▸ Record extracts
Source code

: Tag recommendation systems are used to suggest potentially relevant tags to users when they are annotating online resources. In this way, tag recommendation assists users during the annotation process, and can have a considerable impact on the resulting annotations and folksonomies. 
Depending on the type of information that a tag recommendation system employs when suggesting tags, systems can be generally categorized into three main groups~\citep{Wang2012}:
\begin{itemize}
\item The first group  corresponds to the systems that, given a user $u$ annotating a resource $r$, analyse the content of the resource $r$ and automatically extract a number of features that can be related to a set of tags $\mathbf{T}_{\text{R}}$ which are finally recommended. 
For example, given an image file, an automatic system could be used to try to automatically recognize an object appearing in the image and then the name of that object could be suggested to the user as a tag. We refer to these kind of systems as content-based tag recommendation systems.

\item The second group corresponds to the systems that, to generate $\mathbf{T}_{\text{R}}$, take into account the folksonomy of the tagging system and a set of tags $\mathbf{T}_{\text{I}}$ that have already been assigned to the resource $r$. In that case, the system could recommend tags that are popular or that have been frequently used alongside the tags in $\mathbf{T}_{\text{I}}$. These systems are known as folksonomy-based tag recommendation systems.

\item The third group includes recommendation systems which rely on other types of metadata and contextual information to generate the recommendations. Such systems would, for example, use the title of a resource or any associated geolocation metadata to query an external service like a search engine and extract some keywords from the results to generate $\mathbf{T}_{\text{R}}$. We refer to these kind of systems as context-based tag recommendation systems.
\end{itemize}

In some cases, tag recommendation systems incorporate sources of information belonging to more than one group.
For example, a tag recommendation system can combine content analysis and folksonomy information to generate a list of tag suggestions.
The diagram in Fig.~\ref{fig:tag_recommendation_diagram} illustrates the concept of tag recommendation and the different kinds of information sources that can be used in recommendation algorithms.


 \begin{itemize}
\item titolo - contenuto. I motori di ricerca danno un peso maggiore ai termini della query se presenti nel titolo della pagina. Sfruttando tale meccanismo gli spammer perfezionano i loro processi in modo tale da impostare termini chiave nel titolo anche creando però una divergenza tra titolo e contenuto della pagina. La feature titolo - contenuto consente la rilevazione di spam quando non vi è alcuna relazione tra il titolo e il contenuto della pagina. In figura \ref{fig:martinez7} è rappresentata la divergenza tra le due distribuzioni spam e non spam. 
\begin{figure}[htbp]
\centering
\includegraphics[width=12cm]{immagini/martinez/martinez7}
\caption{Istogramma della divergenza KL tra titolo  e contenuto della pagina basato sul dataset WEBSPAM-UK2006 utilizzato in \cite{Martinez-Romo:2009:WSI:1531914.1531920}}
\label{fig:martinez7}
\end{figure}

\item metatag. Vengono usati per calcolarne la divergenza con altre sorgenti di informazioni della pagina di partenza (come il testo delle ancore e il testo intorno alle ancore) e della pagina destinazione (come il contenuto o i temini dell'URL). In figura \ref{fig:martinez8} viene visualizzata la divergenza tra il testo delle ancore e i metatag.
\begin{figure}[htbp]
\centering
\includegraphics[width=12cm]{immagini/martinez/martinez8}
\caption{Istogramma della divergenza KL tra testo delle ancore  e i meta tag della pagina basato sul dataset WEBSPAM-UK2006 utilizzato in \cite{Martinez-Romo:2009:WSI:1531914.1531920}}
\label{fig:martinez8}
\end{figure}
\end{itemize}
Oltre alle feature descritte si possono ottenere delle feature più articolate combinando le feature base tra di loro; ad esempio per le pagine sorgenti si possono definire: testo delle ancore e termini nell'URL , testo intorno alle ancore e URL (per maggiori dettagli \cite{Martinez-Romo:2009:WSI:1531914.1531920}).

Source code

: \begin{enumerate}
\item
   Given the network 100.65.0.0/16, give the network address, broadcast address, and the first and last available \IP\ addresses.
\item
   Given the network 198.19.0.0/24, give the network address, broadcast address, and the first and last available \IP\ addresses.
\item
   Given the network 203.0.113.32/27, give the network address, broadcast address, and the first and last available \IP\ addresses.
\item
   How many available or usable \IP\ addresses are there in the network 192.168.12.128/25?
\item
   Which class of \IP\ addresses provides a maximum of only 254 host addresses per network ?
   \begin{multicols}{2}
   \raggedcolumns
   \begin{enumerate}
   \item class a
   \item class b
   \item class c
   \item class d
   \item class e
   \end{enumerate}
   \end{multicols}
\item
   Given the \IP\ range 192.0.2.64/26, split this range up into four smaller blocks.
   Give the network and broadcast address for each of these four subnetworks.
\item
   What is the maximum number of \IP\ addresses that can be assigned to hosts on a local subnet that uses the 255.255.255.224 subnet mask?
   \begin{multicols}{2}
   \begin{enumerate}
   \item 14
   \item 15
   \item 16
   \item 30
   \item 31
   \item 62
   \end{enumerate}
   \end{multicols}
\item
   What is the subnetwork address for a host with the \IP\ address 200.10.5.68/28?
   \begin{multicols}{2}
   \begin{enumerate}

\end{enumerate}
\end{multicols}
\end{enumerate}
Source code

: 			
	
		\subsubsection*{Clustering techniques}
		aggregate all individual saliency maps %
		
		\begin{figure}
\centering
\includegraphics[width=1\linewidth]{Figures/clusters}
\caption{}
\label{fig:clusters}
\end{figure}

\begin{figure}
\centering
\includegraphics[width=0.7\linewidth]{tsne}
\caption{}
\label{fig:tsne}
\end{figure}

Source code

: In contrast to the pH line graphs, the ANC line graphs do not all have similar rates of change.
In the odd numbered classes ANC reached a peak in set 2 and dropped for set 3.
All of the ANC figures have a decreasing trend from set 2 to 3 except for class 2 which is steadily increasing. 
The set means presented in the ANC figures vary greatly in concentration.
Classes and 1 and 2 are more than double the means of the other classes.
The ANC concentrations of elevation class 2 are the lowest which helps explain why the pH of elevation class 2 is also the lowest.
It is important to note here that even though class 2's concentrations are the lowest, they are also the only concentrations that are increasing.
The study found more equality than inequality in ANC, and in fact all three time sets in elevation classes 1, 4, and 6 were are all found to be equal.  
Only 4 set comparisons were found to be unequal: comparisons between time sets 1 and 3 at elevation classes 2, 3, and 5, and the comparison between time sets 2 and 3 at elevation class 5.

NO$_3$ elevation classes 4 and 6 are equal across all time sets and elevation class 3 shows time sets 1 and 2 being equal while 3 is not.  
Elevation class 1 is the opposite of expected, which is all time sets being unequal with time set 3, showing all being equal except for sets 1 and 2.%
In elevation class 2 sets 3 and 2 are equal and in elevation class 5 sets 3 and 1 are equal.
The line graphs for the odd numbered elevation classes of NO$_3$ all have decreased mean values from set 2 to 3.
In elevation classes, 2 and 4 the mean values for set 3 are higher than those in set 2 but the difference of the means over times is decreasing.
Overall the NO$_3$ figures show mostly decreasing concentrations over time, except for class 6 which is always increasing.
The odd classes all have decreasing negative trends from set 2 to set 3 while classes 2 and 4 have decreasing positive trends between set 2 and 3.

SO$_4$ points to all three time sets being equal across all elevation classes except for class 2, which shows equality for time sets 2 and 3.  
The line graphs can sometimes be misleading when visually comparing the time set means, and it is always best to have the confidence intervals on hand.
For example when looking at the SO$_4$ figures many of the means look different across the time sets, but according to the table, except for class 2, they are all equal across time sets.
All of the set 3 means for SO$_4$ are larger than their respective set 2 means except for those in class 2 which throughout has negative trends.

▸ Aim of the exercise
This exercise calls for the entries to be restated exactly.

▸ Task solution
Source code

: Tag recommendation systems are used to suggest potentially relevant tags to users when they are annotating online resources. In this way, tag recommendation assists users during the annotation process, and can have a considerable impact on the resulting annotations and folksonomies. 
Depending on the type of information that a tag recommendation system employs when suggesting tags, systems can be generally categorized into three main groups~\citep{Wang2012}:
\begin{itemize}
\item The first group  corresponds to the systems that, given a user $u$ annotating a resource $r$, analyse the content of the resource $r$ and automatically extract a number of features that can be related to a set of tags $\mathbf{T}_{\text{R}}$ which are finally recommended. 
For example, given an image file, an automatic system could be used to try to automatically recognize an object appearing in the image and then the name of that object could be suggested to the user as a tag. We refer to these kind of systems as content-based tag recommendation systems.

\item The second group corresponds to the systems that, to generate $\mathbf{T}_{\text{R}}$, take into account the folksonomy of the tagging system and a set of tags $\mathbf{T}_{\text{I}}$ that have already been assigned to the resource $r$. In that case, the system could recommend tags that are popular or that have been frequently used alongside the tags in $\mathbf{T}_{\text{I}}$. These systems are known as folksonomy-based tag recommendation systems.

\item The third group includes recommendation systems which rely on other types of metadata and contextual information to generate the recommendations. Such systems would, for example, use the title of a resource or any associated geolocation metadata to query an external service like a search engine and extract some keywords from the results to generate $\mathbf{T}_{\text{R}}$. We refer to these kind of systems as context-based tag recommendation systems.
\end{itemize}

In some cases, tag recommendation systems incorporate sources of information belonging to more than one group.
For example, a tag recommendation system can combine content analysis and folksonomy information to generate a list of tag suggestions.
The diagram in Fig.~\ref{fig:tag_recommendation_diagram} illustrates the concept of tag recommendation and the different kinds of information sources that can be used in recommendation algorithms.


 \begin{itemize}
\item titolo - contenuto. I motori di ricerca danno un peso maggiore ai termini della query se presenti nel titolo della pagina. Sfruttando tale meccanismo gli spammer perfezionano i loro processi in modo tale da impostare termini chiave nel titolo anche creando però una divergenza tra titolo e contenuto della pagina. La feature titolo - contenuto consente la rilevazione di spam quando non vi è alcuna relazione tra il titolo e il contenuto della pagina. In figura \ref{fig:martinez7} è rappresentata la divergenza tra le due distribuzioni spam e non spam. 
\begin{figure}[htbp]
\centering
\includegraphics[width=12cm]{immagini/martinez/martinez7}
\caption{Istogramma della divergenza KL tra titolo  e contenuto della pagina basato sul dataset WEBSPAM-UK2006 utilizzato in \cite{Martinez-Romo:2009:WSI:1531914.1531920}}
\label{fig:martinez7}
\end{figure}

\item metatag. Vengono usati per calcolarne la divergenza con altre sorgenti di informazioni della pagina di partenza (come il testo delle ancore e il testo intorno alle ancore) e della pagina destinazione (come il contenuto o i temini dell'URL). In figura \ref{fig:martinez8} viene visualizzata la divergenza tra il testo delle ancore e i metatag.
\begin{figure}[htbp]
\centering
\includegraphics[width=12cm]{immagini/martinez/martinez8}
\caption{Istogramma della divergenza KL tra testo delle ancore  e i meta tag della pagina basato sul dataset WEBSPAM-UK2006 utilizzato in \cite{Martinez-Romo:2009:WSI:1531914.1531920}}
\label{fig:martinez8}
\end{figure}
\end{itemize}
Oltre alle feature descritte si possono ottenere delle feature più articolate combinando le feature base tra di loro; ad esempio per le pagine sorgenti si possono definire: testo delle ancore e termini nell'URL , testo intorno alle ancore e URL (per maggiori dettagli \cite{Martinez-Romo:2009:WSI:1531914.1531920}).

Source code

: \begin{enumerate}
\item
   Given the network 100.65.0.0/16, give the network address, broadcast address, and the first and last available \IP\ addresses.
\item
   Given the network 198.19.0.0/24, give the network address, broadcast address, and the first and last available \IP\ addresses.
\item
   Given the network 203.0.113.32/27, give the network address, broadcast address, and the first and last available \IP\ addresses.
\item
   How many available or usable \IP\ addresses are there in the network 192.168.12.128/25?
\item
   Which class of \IP\ addresses provides a maximum of only 254 host addresses per network ?
   \begin{multicols}{2}
   \raggedcolumns
   \begin{enumerate}
   \item class a
   \item class b
   \item class c
   \item class d
   \item class e
   \end{enumerate}
   \end{multicols}
\item
   Given the \IP\ range 192.0.2.64/26, split this range up into four smaller blocks.
   Give the network and broadcast address for each of these four subnetworks.
\item
   What is the maximum number of \IP\ addresses that can be assigned to hosts on a local subnet that uses the 255.255.255.224 subnet mask?
   \begin{multicols}{2}
   \begin{enumerate}
   \item 14
   \item 15
   \item 16
   \item 30
   \item 31
   \item 62
   \end{enumerate}
   \end{multicols}
\item
   What is the subnetwork address for a host with the \IP\ address 200.10.5.68/28?
   \begin{multicols}{2}
   \begin{enumerate}

\end{enumerate}
\end{multicols}
\end{enumerate}
Source code

: 			
	
		\subsubsection*{Clustering techniques}
		aggregate all individual saliency maps %
		
		\begin{figure}
\centering
\includegraphics[width=1\linewidth]{Figures/clusters}
\caption{}
\label{fig:clusters}
\end{figure}

\begin{figure}
\centering
\includegraphics[width=0.7\linewidth]{tsne}
\caption{}
\label{fig:tsne}
\end{figure}

Source code

: In contrast to the pH line graphs, the ANC line graphs do not all have similar rates of change.
In the odd numbered classes ANC reached a peak in set 2 and dropped for set 3.
All of the ANC figures have a decreasing trend from set 2 to 3 except for class 2 which is steadily increasing. 
The set means presented in the ANC figures vary greatly in concentration.
Classes and 1 and 2 are more than double the means of the other classes.
The ANC concentrations of elevation class 2 are the lowest which helps explain why the pH of elevation class 2 is also the lowest.
It is important to note here that even though class 2's concentrations are the lowest, they are also the only concentrations that are increasing.
The study found more equality than inequality in ANC, and in fact all three time sets in elevation classes 1, 4, and 6 were are all found to be equal.  
Only 4 set comparisons were found to be unequal: comparisons between time sets 1 and 3 at elevation classes 2, 3, and 5, and the comparison between time sets 2 and 3 at elevation class 5.

NO$_3$ elevation classes 4 and 6 are equal across all time sets and elevation class 3 shows time sets 1 and 2 being equal while 3 is not.  
Elevation class 1 is the opposite of expected, which is all time sets being unequal with time set 3, showing all being equal except for sets 1 and 2.%
In elevation class 2 sets 3 and 2 are equal and in elevation class 5 sets 3 and 1 are equal.
The line graphs for the odd numbered elevation classes of NO$_3$ all have decreased mean values from set 2 to 3.
In elevation classes, 2 and 4 the mean values for set 3 are higher than those in set 2 but the difference of the means over times is decreasing.
Overall the NO$_3$ figures show mostly decreasing concentrations over time, except for class 6 which is always increasing.
The odd classes all have decreasing negative trends from set 2 to set 3 while classes 2 and 4 have decreasing positive trends between set 2 and 3.

SO$_4$ points to all three time sets being equal across all elevation classes except for class 2, which shows equality for time sets 2 and 3.  
The line graphs can sometimes be misleading when visually comparing the time set means, and it is always best to have the confidence intervals on hand.
For example when looking at the SO$_4$ figures many of the means look different across the time sets, but according to the table, except for class 2, they are all equal across time sets.
All of the set 3 means for SO$_4$ are larger than their respective set 2 means except for those in class 2 which throughout has negative trends.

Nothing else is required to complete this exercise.